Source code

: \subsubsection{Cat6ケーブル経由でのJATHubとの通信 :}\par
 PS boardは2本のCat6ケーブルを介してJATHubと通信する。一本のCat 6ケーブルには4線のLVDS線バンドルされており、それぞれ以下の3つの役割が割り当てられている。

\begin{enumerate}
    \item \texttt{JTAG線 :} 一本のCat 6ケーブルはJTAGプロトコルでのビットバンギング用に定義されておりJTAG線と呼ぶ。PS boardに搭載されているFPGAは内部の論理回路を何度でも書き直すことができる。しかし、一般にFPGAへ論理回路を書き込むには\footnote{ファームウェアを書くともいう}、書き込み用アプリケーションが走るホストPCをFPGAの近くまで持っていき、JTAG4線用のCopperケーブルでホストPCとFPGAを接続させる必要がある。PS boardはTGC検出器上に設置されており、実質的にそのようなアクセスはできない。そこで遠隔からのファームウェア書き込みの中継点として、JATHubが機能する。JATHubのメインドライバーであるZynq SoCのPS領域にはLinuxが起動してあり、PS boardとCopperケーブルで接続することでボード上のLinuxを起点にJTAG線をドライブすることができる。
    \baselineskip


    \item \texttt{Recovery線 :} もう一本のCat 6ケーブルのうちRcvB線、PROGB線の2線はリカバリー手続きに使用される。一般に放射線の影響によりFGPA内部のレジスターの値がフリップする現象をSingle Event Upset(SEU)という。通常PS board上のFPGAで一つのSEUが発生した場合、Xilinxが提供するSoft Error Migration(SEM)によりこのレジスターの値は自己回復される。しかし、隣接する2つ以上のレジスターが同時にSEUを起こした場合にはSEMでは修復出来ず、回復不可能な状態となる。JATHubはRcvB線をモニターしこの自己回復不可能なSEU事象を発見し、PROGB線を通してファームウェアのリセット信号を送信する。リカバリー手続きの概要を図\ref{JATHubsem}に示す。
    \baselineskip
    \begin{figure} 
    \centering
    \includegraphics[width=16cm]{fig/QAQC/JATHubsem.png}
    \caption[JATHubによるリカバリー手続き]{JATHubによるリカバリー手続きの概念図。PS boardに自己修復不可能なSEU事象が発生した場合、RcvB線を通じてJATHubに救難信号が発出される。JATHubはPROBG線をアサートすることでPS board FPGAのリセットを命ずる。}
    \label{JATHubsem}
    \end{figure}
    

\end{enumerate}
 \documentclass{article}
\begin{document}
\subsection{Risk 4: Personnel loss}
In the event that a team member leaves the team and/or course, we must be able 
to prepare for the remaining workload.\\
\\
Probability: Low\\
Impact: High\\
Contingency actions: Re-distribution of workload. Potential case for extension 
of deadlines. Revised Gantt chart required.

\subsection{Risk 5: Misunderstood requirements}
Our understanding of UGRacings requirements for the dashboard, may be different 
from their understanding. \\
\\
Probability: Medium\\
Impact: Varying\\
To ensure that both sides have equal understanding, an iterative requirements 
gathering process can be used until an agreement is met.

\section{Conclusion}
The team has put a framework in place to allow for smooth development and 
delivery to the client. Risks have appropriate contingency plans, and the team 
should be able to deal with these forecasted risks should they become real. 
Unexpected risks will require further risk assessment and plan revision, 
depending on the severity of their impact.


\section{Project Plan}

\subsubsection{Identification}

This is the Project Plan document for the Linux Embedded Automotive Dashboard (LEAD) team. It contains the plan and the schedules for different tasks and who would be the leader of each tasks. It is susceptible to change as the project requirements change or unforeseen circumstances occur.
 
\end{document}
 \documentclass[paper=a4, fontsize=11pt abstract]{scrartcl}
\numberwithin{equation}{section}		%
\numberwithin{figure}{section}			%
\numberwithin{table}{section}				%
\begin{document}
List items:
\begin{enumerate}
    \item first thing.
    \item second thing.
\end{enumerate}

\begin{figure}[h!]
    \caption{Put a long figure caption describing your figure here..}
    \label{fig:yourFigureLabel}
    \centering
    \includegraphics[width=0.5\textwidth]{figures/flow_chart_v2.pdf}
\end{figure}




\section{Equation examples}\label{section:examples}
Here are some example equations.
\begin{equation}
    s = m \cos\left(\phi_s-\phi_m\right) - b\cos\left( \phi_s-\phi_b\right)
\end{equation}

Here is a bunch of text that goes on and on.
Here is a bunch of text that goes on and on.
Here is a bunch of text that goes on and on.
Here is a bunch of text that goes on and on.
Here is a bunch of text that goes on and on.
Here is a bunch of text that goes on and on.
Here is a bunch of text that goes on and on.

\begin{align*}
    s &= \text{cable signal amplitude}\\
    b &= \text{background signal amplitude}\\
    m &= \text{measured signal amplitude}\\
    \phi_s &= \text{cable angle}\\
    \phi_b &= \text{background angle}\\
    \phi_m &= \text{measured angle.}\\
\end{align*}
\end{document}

WHAT IS BEING ASKED. Copy out the data above, word for word.

WRITTEN SOLUTION.
Source code

: \subsubsection{Cat6ケーブル経由でのJATHubとの通信 :}\par
 PS boardは2本のCat6ケーブルを介してJATHubと通信する。一本のCat 6ケーブルには4線のLVDS線バンドルされており、それぞれ以下の3つの役割が割り当てられている。

\begin{enumerate}
    \item \texttt{JTAG線 :} 一本のCat 6ケーブルはJTAGプロトコルでのビットバンギング用に定義されておりJTAG線と呼ぶ。PS boardに搭載されているFPGAは内部の論理回路を何度でも書き直すことができる。しかし、一般にFPGAへ論理回路を書き込むには\footnote{ファームウェアを書くともいう}、書き込み用アプリケーションが走るホストPCをFPGAの近くまで持っていき、JTAG4線用のCopperケーブルでホストPCとFPGAを接続させる必要がある。PS boardはTGC検出器上に設置されており、実質的にそのようなアクセスはできない。そこで遠隔からのファームウェア書き込みの中継点として、JATHubが機能する。JATHubのメインドライバーであるZynq SoCのPS領域にはLinuxが起動してあり、PS boardとCopperケーブルで接続することでボード上のLinuxを起点にJTAG線をドライブすることができる。
    \baselineskip


    \item \texttt{Recovery線 :} もう一本のCat 6ケーブルのうちRcvB線、PROGB線の2線はリカバリー手続きに使用される。一般に放射線の影響によりFGPA内部のレジスターの値がフリップする現象をSingle Event Upset(SEU)という。通常PS board上のFPGAで一つのSEUが発生した場合、Xilinxが提供するSoft Error Migration(SEM)によりこのレジスターの値は自己回復される。しかし、隣接する2つ以上のレジスターが同時にSEUを起こした場合にはSEMでは修復出来ず、回復不可能な状態となる。JATHubはRcvB線をモニターしこの自己回復不可能なSEU事象を発見し、PROGB線を通してファームウェアのリセット信号を送信する。リカバリー手続きの概要を図\ref{JATHubsem}に示す。
    \baselineskip
    \begin{figure} 
    \centering
    \includegraphics[width=16cm]{fig/QAQC/JATHubsem.png}
    \caption[JATHubによるリカバリー手続き]{JATHubによるリカバリー手続きの概念図。PS boardに自己修復不可能なSEU事象が発生した場合、RcvB線を通じてJATHubに救難信号が発出される。JATHubはPROBG線をアサートすることでPS board FPGAのリセットを命ずる。}
    \label{JATHubsem}
    \end{figure}
    

\end{enumerate}
 \documentclass{article}
\begin{document}
\subsection{Risk 4: Personnel loss}
In the event that a team member leaves the team and/or course, we must be able 
to prepare for the remaining workload.\\
\\
Probability: Low\\
Impact: High\\
Contingency actions: Re-distribution of workload. Potential case for extension 
of deadlines. Revised Gantt chart required.

\subsection{Risk 5: Misunderstood requirements}
Our understanding of UGRacings requirements for the dashboard, may be different 
from their understanding. \\
\\
Probability: Medium\\
Impact: Varying\\
To ensure that both sides have equal understanding, an iterative requirements 
gathering process can be used until an agreement is met.

\section{Conclusion}
The team has put a framework in place to allow for smooth development and 
delivery to the client. Risks have appropriate contingency plans, and the team 
should be able to deal with these forecasted risks should they become real. 
Unexpected risks will require further risk assessment and plan revision, 
depending on the severity of their impact.


\section{Project Plan}

\subsubsection{Identification}

This is the Project Plan document for the Linux Embedded Automotive Dashboard (LEAD) team. It contains the plan and the schedules for different tasks and who would be the leader of each tasks. It is susceptible to change as the project requirements change or unforeseen circumstances occur.
 
\end{document}
 \documentclass[paper=a4, fontsize=11pt abstract]{scrartcl}
\numberwithin{equation}{section}		%
\numberwithin{figure}{section}			%
\numberwithin{table}{section}				%
\begin{document}
List items:
\begin{enumerate}
    \item first thing.
    \item second thing.
\end{enumerate}

\begin{figure}[h!]
    \caption{Put a long figure caption describing your figure here..}
    \label{fig:yourFigureLabel}
    \centering
    \includegraphics[width=0.5\textwidth]{figures/flow_chart_v2.pdf}
\end{figure}




\section{Equation examples}\label{section:examples}
Here are some example equations.
\begin{equation}
    s = m \cos\left(\phi_s-\phi_m\right) - b\cos\left( \phi_s-\phi_b\right)
\end{equation}

Here is a bunch of text that goes on and on.
Here is a bunch of text that goes on and on.
Here is a bunch of text that goes on and on.
Here is a bunch of text that goes on and on.
Here is a bunch of text that goes on and on.
Here is a bunch of text that goes on and on.
Here is a bunch of text that goes on and on.

\begin{align*}
    s &= \text{cable signal amplitude}\\
    b &= \text{background signal amplitude}\\
    m &= \text{measured signal amplitude}\\
    \phi_s &= \text{cable angle}\\
    \phi_b &= \text{background angle}\\
    \phi_m &= \text{measured angle.}\\
\end{align*}
\end{document}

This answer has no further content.